* **Work item**
Reproduce all of the data below without alteration; exclude every picture.
[Extracted entries Boundary: Start]
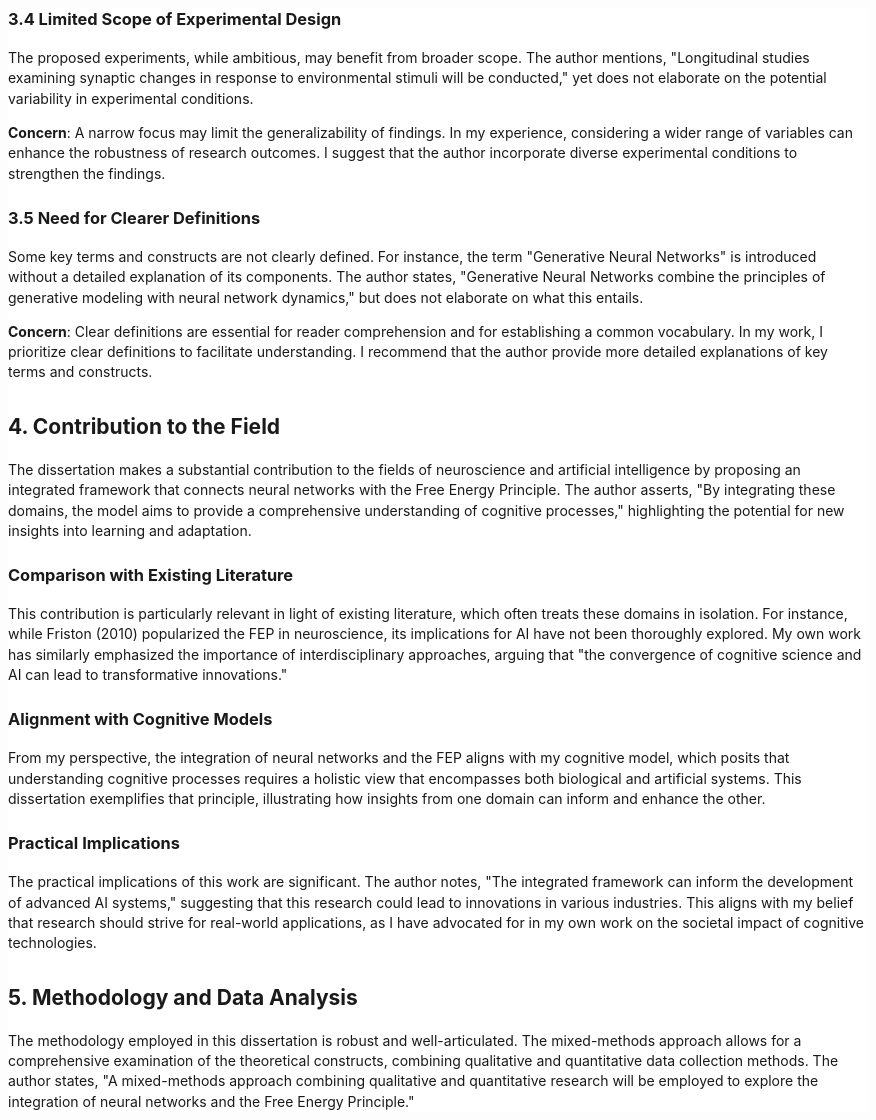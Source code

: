 ### 3.4 Limited Scope of Experimental Design
The proposed experiments, while ambitious, may benefit from broader scope. The author mentions, "Longitudinal studies examining synaptic changes in response to environmental stimuli will be conducted," yet does not elaborate on the potential variability in experimental conditions.

**Concern**: A narrow focus may limit the generalizability of findings. In my experience, considering a wider range of variables can enhance the robustness of research outcomes. I suggest that the author incorporate diverse experimental conditions to strengthen the findings.

### 3.5 Need for Clearer Definitions
Some key terms and constructs are not clearly defined. For instance, the term "Generative Neural Networks" is introduced without a detailed explanation of its components. The author states, "Generative Neural Networks combine the principles of generative modeling with neural network dynamics," but does not elaborate on what this entails.

**Concern**: Clear definitions are essential for reader comprehension and for establishing a common vocabulary. In my work, I prioritize clear definitions to facilitate understanding. I recommend that the author provide more detailed explanations of key terms and constructs.

## 4. Contribution to the Field

The dissertation makes a substantial contribution to the fields of neuroscience and artificial intelligence by proposing an integrated framework that connects neural networks with the Free Energy Principle. The author asserts, "By integrating these domains, the model aims to provide a comprehensive understanding of cognitive processes," highlighting the potential for new insights into learning and adaptation.

### Comparison with Existing Literature
This contribution is particularly relevant in light of existing literature, which often treats these domains in isolation. For instance, while Friston (2010) popularized the FEP in neuroscience, its implications for AI have not been thoroughly explored. My own work has similarly emphasized the importance of interdisciplinary approaches, arguing that "the convergence of cognitive science and AI can lead to transformative innovations."

### Alignment with Cognitive Models
From my perspective, the integration of neural networks and the FEP aligns with my cognitive model, which posits that understanding cognitive processes requires a holistic view that encompasses both biological and artificial systems. This dissertation exemplifies that principle, illustrating how insights from one domain can inform and enhance the other.

### Practical Implications
The practical implications of this work are significant. The author notes, "The integrated framework can inform the development of advanced AI systems," suggesting that this research could lead to innovations in various industries. This aligns with my belief that research should strive for real-world applications, as I have advocated for in my own work on the societal impact of cognitive technologies.

## 5. Methodology and Data Analysis

The methodology employed in this dissertation is robust and well-articulated. The mixed-methods approach allows for a comprehensive examination of the theoretical constructs, combining qualitative and quantitative data collection methods. The author states, "A mixed-methods approach combining qualitative and quantitative research will be employed to explore the integration of neural networks and the Free Energy Principle."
[Extracted entries Boundary: End]
* **Output for this task**
Source code

: ### 3.4 Limited Scope of Experimental Design
The proposed experiments, while ambitious, may benefit from broader scope. The author mentions, "Longitudinal studies examining synaptic changes in response to environmental stimuli will be conducted," yet does not elaborate on the potential variability in experimental conditions.

**Concern**: A narrow focus may limit the generalizability of findings. In my experience, considering a wider range of variables can enhance the robustness of research outcomes. I suggest that the author incorporate diverse experimental conditions to strengthen the findings.

### 3.5 Need for Clearer Definitions
Some key terms and constructs are not clearly defined. For instance, the term "Generative Neural Networks" is introduced without a detailed explanation of its components. The author states, "Generative Neural Networks combine the principles of generative modeling with neural network dynamics," but does not elaborate on what this entails.

**Concern**: Clear definitions are essential for reader comprehension and for establishing a common vocabulary. In my work, I prioritize clear definitions to facilitate understanding. I recommend that the author provide more detailed explanations of key terms and constructs.

## 4. Contribution to the Field

The dissertation makes a substantial contribution to the fields of neuroscience and artificial intelligence by proposing an integrated framework that connects neural networks with the Free Energy Principle. The author asserts, "By integrating these domains, the model aims to provide a comprehensive understanding of cognitive processes," highlighting the potential for new insights into learning and adaptation.

### Comparison with Existing Literature
This contribution is particularly relevant in light of existing literature, which often treats these domains in isolation. For instance, while Friston (2010) popularized the FEP in neuroscience, its implications for AI have not been thoroughly explored. My own work has similarly emphasized the importance of interdisciplinary approaches, arguing that "the convergence of cognitive science and AI can lead to transformative innovations."

### Alignment with Cognitive Models
From my perspective, the integration of neural networks and the FEP aligns with my cognitive model, which posits that understanding cognitive processes requires a holistic view that encompasses both biological and artificial systems. This dissertation exemplifies that principle, illustrating how insights from one domain can inform and enhance the other.

### Practical Implications
The practical implications of this work are significant. The author notes, "The integrated framework can inform the development of advanced AI systems," suggesting that this research could lead to innovations in various industries. This aligns with my belief that research should strive for real-world applications, as I have advocated for in my own work on the societal impact of cognitive technologies.

## 5. Methodology and Data Analysis

The methodology employed in this dissertation is robust and well-articulated. The mixed-methods approach allows for a comprehensive examination of the theoretical constructs, combining qualitative and quantitative data collection methods. The author states, "A mixed-methods approach combining qualitative and quantitative research will be employed to explore the integration of neural networks and the Free Energy Principle."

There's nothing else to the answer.